Scott Weber
CSE 498

Review of "Storage management and caching in PAST, a large-scale, persistent peer-to-peer storage utility"

This paper describes and evaluates a prototype of PAST, a peer-to-peer file storage system.  PAST is an application built on top of the Pastry location and routing facilities.  The objective of the PAST system is to provide a decentralized, peer-to-peer store for files that uses redundancy and implied geographic disparity between hosts to provide reliability and persistence.

Pastry is responsible for providing the ability to quickly locate and easily retrieve the data stored in the network.  It uses a system similar to that of the Tapestry and Plaxton networks for routing of data and messages.  While PAST has been targeted to run on top of Pastry, the authors claim that it should be capable of running on another routing scheme.

PAST relies on smartcards to provide security and authentication.  Each node in the system and each writing user must have a smartcard with an identifying public/private key pair.  The authors do a good job of making explicit some of their assumptions about security, including that breaking the public key cryptography system used is an intractable problem.  Ignoring the error inherent in assuming that any cryptography system is unbreakable, the authors seem to miss another key security assumption.  They assume that smartcards are reasonably secure.  The problem that the authors do not discuss is that smartcards, being physical objects, are easily stolen, defeating whatever fancy encryption or authentication algorithms are available with relatively little effort.  The choice of a smartcard as an identifier in the system is not obviously the right choice and the authors do not attempt to defend their decision.  Perhaps the reason for using sm! artcards is described in one of the other papers on the security in PAST.

The amount of storage offered up by a given node in PAST is kept fairly homogeneous by an algorithm that rejects stores that are too big or too small.  Comparing a possible new node's, store size with the average of the network, it is asked to split itself if it is too big or rejected out right if it is too small.  While this most likely simplifies some algorithms for node selection and helps to balance the load across the system evenly, it is not entirely clear how this works.  For example, how is a reasonable average size for a node store on the network determined?  Can the system adapt if it sees that a lot of nodes are being rejected because their stores are too small, perhaps by requesting all nodes on the network to split themselves?  Is there a threshold that is considered too big or too small for the store size?

Like many of the systems that we have examined, PAST also hashes the filename with a salt value to determine a unique identifier for the file in the system.  Perhaps hashing on the contents of a file may provide a better method for uniquely identifying files.  The content of a file is often a better indicator of what the file represents than the arbitrary description in the file name.  Hashing on the content may also allow the detection of duplicate files and allow for more efficient storage.

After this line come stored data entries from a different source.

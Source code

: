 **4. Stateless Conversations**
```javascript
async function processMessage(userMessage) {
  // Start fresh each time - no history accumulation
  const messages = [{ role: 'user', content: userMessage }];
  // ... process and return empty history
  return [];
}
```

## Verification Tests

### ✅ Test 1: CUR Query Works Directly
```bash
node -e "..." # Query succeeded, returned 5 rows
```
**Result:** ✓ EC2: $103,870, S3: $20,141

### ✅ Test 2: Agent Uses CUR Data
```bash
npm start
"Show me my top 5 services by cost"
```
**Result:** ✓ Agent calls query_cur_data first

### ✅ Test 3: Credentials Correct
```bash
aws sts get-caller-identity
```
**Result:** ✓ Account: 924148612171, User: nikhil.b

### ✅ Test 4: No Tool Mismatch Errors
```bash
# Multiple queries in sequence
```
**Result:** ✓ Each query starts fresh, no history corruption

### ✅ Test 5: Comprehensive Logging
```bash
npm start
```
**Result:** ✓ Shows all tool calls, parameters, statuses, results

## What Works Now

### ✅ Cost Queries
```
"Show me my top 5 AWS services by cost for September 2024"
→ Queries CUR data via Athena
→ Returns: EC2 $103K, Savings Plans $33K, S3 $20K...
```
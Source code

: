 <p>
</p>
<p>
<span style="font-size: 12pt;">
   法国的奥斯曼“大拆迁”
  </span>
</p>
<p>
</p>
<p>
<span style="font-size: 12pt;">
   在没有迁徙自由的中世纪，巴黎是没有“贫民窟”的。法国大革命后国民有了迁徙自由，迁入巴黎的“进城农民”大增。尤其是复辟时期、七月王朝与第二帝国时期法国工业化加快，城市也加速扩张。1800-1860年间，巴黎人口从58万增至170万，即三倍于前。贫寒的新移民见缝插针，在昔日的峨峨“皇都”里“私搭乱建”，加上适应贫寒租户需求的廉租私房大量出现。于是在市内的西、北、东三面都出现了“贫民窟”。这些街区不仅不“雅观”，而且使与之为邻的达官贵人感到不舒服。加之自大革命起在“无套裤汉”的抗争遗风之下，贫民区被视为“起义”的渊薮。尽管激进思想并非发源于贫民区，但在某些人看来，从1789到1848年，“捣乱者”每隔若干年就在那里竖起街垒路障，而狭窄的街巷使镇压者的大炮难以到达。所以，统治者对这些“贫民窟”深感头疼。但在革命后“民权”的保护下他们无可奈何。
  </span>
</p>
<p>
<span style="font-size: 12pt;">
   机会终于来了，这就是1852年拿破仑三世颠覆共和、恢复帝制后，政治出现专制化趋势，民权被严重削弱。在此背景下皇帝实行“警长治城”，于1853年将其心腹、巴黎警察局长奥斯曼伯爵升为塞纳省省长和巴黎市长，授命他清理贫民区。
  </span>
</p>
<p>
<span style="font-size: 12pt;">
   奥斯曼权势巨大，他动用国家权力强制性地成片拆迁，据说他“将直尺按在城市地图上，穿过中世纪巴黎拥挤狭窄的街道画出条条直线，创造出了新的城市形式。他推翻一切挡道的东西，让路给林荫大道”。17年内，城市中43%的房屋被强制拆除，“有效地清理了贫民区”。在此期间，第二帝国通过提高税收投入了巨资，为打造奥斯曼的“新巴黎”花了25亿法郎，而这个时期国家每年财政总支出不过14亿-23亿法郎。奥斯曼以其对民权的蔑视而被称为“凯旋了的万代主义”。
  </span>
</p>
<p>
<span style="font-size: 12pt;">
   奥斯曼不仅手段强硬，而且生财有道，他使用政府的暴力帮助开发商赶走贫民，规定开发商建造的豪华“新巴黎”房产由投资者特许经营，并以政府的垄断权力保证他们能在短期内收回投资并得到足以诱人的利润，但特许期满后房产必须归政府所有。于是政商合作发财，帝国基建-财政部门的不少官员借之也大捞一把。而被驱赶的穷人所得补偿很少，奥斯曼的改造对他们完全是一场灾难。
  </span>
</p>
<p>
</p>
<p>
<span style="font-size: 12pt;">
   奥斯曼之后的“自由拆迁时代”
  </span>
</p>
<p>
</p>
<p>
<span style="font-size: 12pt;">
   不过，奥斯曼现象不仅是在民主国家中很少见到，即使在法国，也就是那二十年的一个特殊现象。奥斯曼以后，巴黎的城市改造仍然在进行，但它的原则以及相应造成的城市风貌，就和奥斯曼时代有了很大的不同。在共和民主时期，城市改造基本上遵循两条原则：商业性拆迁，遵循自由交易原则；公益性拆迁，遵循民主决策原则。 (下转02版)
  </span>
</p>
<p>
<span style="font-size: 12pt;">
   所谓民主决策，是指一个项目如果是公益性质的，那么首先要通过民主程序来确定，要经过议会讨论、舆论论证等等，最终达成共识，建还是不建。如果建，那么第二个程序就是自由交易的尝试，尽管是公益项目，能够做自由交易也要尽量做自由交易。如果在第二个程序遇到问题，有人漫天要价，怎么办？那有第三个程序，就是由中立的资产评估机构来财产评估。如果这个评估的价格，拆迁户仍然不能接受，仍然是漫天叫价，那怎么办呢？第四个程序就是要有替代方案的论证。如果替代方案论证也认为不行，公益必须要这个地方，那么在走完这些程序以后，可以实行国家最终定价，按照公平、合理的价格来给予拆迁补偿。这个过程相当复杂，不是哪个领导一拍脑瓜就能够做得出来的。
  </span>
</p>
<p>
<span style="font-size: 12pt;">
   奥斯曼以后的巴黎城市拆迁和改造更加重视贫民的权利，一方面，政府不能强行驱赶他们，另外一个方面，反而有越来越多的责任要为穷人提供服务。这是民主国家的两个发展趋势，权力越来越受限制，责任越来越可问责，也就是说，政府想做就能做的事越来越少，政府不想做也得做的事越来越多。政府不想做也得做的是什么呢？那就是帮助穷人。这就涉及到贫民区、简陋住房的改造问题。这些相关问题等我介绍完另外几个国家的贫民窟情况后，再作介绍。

For testing, the authors implemented their own "network emulation environment," but do not detail this decision.  They should have stated why they did not use some preexisting software or at least given some proof as to the validity of the system they built.  Since the measurements made examine the performance of storage management in PAST and not network performance, it may not matter how the network emulation environment performs, but if that is the case, it should be explicitly stated.

Figure 6 shows a scatter plot of file insertion failures versus utilization of the system's store.  The scatter is fairly irregular for most of the graph, as would be expected in such of a properly working system.  However, there is one file size near 1900000 bytes that, based on the graph, seems to have failed again and again at many utilization levels.  This part of the graph stands out because it is so different from the rest, yet the authors never even mention it.  A brief explanation would be appropriate.

The main focus of the paper was on the storage management facilities of PAST.  I found these sections of the paper to be uninteresting and difficult to read.  Diagrams of how the diversion systems work in a hypothetical situation would make the concepts easier to see and understand.

Mainly for this final reason, I would not recommend anyone else read this paper.

Anthony Rowstron and Peter Druschel. "Storage management and caching in PAST, a large-scale, persistent peer-to-peer storage utility." Proceedings of the 18th ACM Symposium on Operating Systems Principles (SOSP '01), October 2001.